Op websites van vogelbeschermingsorganisaties staat te lezen dat mussen achteruitgaan en dat één van de oorzaken daarvan is, dat we onze tafellakens niet meer uitkloppen. Door zulke oorzaken aan te wijzen, krijgen mensen een mogelijkheid aangeprezen om goede werken te verrichten en wordt meteen de soms wat heetgebakerde landbouwsector ontzien.
Het niet langer uitkloppen van tafellakens is echter niet de oorzaak van de teloorgang van de huismus. Ik heb geen tafellaken maar strooi als vogelvriend mijn broodkruimels altijd braaf in de tuin, soms zelfs belegd met kaaskorstjes, stukjes ei, rozijnen en fruit. In een omgeving van ontkruimelde tegeltuinen zou je op mijn terrasbuffet de mussen in drommen verwachten. Maar nee. Er komen wel vogels op af: mezen, roodborstjes, merels, eksters, maar nooit mussen, hoewel ik een uitdijende huismussenfamilie huisvest en soms ook ringmussen op bezoek krijg.
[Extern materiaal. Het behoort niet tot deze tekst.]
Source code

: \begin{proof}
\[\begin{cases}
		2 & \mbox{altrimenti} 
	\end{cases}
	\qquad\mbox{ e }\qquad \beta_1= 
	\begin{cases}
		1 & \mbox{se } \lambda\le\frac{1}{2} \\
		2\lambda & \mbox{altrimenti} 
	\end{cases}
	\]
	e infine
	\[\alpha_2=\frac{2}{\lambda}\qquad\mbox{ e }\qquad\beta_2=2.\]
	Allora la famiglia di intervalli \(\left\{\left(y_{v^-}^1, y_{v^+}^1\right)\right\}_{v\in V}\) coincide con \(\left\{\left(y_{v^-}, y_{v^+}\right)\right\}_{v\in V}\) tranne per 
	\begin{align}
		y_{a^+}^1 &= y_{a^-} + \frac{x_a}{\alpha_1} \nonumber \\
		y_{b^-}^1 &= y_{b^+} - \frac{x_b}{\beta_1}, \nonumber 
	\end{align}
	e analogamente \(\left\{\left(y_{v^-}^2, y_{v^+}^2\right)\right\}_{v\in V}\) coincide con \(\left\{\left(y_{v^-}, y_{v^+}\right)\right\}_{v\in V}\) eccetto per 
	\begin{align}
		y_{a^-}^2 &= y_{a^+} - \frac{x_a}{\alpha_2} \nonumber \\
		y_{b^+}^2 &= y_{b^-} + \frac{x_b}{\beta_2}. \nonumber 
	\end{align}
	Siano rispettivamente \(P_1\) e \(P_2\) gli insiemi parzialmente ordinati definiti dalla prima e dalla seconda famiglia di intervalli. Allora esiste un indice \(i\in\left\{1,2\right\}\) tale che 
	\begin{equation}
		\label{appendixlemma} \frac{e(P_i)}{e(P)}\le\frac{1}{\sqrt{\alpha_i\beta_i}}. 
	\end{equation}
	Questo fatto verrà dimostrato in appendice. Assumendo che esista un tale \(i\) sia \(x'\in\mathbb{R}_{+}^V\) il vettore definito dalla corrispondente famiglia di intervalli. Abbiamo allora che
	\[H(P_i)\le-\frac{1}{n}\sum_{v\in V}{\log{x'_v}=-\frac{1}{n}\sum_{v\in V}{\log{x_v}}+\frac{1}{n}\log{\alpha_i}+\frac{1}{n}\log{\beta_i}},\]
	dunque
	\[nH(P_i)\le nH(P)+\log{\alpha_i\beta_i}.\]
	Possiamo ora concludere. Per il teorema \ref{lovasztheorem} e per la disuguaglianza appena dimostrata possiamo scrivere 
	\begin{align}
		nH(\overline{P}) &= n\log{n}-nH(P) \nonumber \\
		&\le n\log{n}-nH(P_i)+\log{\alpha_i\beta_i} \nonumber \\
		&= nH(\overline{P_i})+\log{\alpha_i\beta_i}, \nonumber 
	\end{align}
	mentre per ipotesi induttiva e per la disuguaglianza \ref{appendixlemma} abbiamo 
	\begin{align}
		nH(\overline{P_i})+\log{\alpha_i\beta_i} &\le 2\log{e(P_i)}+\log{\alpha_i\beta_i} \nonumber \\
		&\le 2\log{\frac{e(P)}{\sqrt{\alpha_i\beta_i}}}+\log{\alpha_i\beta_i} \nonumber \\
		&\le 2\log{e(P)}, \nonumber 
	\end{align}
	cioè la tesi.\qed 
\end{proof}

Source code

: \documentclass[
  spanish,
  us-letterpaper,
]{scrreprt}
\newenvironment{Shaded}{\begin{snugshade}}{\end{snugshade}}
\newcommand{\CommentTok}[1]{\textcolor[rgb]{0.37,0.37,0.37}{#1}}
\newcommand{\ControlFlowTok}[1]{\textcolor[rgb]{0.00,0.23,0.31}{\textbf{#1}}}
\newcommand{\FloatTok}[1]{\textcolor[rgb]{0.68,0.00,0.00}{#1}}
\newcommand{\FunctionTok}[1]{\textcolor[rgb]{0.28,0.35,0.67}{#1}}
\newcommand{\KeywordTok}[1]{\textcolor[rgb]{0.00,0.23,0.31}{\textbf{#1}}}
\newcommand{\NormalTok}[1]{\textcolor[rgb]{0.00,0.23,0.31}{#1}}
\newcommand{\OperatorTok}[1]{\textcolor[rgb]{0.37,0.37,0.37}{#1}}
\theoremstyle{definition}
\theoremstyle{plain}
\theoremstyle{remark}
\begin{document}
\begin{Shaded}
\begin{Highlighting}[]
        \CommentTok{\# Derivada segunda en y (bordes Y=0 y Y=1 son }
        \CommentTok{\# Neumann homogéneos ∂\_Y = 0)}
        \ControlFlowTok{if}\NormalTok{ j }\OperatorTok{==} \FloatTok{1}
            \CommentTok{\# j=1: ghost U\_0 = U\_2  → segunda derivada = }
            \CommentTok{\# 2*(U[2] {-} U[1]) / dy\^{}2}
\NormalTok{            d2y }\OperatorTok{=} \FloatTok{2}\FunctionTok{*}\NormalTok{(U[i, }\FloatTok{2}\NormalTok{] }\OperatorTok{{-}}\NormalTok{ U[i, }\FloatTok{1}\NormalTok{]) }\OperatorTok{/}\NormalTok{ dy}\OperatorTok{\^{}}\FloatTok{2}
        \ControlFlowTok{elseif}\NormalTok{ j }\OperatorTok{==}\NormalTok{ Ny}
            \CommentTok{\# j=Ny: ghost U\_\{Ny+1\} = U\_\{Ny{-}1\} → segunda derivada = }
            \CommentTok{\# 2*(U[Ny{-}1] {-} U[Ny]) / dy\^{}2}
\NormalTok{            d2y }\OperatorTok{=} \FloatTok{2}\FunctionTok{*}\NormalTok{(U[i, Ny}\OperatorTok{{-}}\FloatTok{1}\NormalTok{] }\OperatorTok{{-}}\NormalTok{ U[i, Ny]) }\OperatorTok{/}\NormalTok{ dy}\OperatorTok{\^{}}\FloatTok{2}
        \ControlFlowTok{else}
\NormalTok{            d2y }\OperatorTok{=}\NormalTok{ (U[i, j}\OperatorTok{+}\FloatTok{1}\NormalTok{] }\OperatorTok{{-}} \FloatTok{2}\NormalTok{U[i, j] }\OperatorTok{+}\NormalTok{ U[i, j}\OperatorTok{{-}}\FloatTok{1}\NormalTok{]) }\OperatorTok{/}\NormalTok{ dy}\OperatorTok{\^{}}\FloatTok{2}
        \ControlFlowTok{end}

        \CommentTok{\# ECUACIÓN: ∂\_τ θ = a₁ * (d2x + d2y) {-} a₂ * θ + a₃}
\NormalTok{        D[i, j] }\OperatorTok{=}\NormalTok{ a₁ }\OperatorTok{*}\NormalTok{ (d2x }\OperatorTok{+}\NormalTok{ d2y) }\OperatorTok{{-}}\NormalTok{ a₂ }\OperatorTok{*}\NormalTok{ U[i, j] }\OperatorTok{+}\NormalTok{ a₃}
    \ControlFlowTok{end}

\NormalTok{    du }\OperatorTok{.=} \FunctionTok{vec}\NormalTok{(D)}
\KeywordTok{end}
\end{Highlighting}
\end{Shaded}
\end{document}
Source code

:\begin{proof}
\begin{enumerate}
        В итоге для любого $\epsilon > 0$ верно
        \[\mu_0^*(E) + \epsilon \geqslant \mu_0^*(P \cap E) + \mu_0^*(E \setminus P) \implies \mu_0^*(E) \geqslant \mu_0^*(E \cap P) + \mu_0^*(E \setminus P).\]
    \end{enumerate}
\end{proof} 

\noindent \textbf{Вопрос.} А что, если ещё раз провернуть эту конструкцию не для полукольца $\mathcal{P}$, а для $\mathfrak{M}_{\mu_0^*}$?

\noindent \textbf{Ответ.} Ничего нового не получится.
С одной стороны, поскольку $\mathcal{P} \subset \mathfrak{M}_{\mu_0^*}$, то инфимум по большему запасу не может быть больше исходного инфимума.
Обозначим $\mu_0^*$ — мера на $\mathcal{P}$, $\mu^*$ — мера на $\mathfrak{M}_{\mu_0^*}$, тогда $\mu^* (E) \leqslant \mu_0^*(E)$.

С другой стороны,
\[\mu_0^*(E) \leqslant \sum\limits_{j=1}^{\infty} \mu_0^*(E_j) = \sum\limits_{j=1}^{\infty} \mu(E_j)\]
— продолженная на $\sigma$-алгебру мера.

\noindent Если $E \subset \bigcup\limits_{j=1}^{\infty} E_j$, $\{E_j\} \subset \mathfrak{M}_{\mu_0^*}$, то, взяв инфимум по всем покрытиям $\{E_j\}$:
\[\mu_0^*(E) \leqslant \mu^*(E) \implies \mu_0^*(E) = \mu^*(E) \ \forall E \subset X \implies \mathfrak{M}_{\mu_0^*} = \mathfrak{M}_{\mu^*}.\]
Met mijn kruimels voer ik vooral de mieren. Zwarte wegmieren zijn het, de algemeenste mieren des lands. Ik zie ze met kruimels marcheren en met dode insecten. Als kind lichtte ik wel eens een tegel op, om te kijken hoe de mieren hun ongeboren familieleden ijlings naar diepere gronden droegen.
Maar nu ben ik groot en maak ik me zorgen over de tegels die misschien zullen verzakken. Mijn zoon niet, die legt een platte oester op een mierenhol en kijkt hoe ze een nieuwe uitgang graven.